I once wrote a post about the nuts and bolts of buzzword fatigue. And, clearly disruption and agile both quality as buzzwords. Disruption as a concept originated in Silicon valley’s lexicon. From there, it wormed its way out into general, uncool industry like a rogue wave of fanny packs. By now, people talking expansively about disruption have probably never disrupted anything more than an Applebee’s by coming in for dinner 3 minutes before closing. Jazz hands.
Agile the Revolutionary Idea vs Agile the Enterprise Project Management Tool
And agile. Oh, poor agile. If the not-so-fast followers have taken the luster off of disruption, they’ve ground agile into a layer of dust by turning it from a revolutionary idea into a trillion dollar process industry. Here’s a visual of agile at its birth versus as it exists now.
Now, to be fair, this doesn’t compare apples to apples. Agile started as a philosophy and, over time, burgeoned into a gigantic ecosystem of enterprise project management. So think of it more as comparing apples to the IRS.

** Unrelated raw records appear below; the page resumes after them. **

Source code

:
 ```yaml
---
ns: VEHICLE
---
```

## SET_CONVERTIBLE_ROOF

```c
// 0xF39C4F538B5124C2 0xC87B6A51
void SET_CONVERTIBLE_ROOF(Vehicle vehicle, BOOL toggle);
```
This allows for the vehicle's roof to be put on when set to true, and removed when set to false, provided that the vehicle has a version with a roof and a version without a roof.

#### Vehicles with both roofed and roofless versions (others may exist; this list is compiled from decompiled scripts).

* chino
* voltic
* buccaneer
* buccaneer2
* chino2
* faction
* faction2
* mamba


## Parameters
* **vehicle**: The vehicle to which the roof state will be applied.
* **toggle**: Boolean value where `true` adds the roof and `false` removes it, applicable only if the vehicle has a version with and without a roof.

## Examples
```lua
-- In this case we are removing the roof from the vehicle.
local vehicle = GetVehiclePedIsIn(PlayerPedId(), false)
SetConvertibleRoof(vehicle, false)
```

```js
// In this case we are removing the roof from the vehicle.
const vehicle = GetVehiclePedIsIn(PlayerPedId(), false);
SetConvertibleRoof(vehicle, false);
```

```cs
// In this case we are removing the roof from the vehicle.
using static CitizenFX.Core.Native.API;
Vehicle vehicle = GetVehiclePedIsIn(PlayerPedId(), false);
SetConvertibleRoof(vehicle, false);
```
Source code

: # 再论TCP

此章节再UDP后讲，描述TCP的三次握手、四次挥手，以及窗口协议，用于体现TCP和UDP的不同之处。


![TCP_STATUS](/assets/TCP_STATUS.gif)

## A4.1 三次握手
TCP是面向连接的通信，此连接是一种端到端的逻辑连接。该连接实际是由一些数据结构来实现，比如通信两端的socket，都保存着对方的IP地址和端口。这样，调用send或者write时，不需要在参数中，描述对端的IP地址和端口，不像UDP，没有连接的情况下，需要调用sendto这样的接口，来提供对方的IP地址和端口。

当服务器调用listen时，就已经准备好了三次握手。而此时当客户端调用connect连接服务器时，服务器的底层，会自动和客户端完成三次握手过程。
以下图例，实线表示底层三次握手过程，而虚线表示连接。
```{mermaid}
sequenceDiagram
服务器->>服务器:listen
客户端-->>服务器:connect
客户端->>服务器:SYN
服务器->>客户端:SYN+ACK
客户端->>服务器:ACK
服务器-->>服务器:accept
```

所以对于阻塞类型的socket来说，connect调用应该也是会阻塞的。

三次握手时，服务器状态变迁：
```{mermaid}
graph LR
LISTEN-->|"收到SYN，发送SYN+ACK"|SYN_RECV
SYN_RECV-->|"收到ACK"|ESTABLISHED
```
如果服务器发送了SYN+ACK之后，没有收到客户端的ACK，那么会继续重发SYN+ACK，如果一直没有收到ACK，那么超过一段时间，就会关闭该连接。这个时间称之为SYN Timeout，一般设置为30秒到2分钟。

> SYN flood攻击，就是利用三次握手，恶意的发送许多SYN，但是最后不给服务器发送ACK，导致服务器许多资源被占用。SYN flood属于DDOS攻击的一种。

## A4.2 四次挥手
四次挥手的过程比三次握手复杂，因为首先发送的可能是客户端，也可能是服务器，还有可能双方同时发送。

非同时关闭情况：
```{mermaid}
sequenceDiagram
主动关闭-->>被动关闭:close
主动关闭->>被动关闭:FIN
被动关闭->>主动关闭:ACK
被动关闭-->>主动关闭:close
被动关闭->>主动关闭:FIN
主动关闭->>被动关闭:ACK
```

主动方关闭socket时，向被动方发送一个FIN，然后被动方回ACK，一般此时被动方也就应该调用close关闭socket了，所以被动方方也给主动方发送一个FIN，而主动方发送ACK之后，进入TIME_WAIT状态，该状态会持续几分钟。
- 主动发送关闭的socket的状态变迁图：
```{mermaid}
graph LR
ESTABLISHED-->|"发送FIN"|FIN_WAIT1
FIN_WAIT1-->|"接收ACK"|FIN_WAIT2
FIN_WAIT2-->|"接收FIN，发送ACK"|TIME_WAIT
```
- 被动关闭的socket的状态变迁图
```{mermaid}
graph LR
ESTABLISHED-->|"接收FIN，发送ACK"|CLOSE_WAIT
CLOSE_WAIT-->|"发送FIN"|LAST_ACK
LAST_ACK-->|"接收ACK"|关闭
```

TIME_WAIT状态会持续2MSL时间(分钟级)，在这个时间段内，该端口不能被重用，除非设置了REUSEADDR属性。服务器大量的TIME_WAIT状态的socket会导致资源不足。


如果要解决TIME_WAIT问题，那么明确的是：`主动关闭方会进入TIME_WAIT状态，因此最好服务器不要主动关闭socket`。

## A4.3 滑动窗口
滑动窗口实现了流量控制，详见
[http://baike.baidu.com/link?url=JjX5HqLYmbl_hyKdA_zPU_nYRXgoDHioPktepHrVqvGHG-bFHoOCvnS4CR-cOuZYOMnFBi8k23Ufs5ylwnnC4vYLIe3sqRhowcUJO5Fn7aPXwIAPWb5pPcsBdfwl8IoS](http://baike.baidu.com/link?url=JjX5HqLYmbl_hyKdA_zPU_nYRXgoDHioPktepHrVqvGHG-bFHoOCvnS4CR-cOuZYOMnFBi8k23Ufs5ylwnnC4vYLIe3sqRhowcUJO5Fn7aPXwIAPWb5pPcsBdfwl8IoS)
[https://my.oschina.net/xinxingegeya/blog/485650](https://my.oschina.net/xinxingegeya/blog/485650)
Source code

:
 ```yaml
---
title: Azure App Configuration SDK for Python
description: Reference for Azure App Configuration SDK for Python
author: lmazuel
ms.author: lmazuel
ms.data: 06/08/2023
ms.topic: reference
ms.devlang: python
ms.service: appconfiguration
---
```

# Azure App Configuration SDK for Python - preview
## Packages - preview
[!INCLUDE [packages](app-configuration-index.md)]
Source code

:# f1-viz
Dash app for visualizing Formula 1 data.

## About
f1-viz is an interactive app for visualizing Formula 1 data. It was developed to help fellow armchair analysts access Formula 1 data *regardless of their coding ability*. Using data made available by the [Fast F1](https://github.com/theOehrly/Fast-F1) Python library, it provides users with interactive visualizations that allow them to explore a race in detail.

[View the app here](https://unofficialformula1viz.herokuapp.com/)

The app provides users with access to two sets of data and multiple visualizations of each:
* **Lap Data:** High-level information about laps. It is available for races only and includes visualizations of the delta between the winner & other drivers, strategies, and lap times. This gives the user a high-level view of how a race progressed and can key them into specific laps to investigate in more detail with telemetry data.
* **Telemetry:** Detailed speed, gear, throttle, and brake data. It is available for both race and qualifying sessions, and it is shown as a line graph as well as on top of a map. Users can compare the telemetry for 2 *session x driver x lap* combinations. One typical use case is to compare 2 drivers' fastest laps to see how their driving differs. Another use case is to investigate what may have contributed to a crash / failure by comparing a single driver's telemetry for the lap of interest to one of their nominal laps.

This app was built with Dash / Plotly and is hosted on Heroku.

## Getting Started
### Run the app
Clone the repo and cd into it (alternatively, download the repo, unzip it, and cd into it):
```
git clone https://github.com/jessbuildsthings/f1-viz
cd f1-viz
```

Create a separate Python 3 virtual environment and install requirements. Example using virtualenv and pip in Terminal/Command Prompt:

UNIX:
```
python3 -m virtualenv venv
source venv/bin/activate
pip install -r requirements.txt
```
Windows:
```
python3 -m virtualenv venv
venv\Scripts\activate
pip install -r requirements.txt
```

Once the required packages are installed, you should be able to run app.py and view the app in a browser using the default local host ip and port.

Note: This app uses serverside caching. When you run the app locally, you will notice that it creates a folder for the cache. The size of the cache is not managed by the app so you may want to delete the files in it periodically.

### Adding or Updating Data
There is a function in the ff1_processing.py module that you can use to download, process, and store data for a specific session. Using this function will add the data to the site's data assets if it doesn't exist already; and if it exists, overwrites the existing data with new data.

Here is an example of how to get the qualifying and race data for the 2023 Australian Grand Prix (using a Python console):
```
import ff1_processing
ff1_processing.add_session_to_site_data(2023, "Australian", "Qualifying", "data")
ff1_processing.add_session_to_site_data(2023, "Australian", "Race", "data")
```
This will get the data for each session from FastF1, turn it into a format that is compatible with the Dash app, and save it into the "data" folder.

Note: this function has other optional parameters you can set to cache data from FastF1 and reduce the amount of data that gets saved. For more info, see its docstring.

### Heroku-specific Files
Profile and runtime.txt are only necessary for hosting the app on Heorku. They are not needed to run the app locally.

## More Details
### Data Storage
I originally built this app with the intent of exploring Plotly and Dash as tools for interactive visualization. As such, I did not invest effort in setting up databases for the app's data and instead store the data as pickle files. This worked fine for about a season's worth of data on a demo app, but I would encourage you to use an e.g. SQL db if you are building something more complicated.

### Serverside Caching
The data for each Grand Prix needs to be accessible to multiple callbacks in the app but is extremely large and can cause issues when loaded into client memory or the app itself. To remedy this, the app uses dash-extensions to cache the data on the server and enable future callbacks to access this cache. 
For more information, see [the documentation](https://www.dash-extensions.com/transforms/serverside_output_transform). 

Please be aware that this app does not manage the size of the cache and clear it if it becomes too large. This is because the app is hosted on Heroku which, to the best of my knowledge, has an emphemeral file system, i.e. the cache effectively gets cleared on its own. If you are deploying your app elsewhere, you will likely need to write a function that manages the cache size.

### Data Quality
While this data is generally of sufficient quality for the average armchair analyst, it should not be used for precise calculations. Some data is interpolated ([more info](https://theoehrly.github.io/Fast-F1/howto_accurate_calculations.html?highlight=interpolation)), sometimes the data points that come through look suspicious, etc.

This, in particular, speaks to the power of the buzzword effect to dilute meanings and cloud issues. The work of the signatories of that manifesto and of their fast followers fundamentally changed the industry for the better. As far as contributions to the state of the craft and the business of automation in order of importance, I’d honestly put them up there with people like Alan Turing and Herb Simon.
And yet that original spark has somehow drowned in a sea of programs that will certify you in how to persuade people to stand up for daily status meetings. I’m now going to smash two buzzwords together in the hopes that they’ll somehow cancel each other out. The agile process industry has become ripe for disruption. So, let’s talk disrupting agile.
The Rise of Agile Formalism
I’ve wandered around over the years, poking my head into all manner of shops. These range from plenty of large enterprises, to the mid-sized organizations, and right on down to startups. And, as the years have passed, all of these organizations have shifted. Some have dived into agile methodologies wholesale, while others have held out. But, even the holdouts generally have canned excuses ready for not going agile, which serves as an excellent referendum on the state of the art.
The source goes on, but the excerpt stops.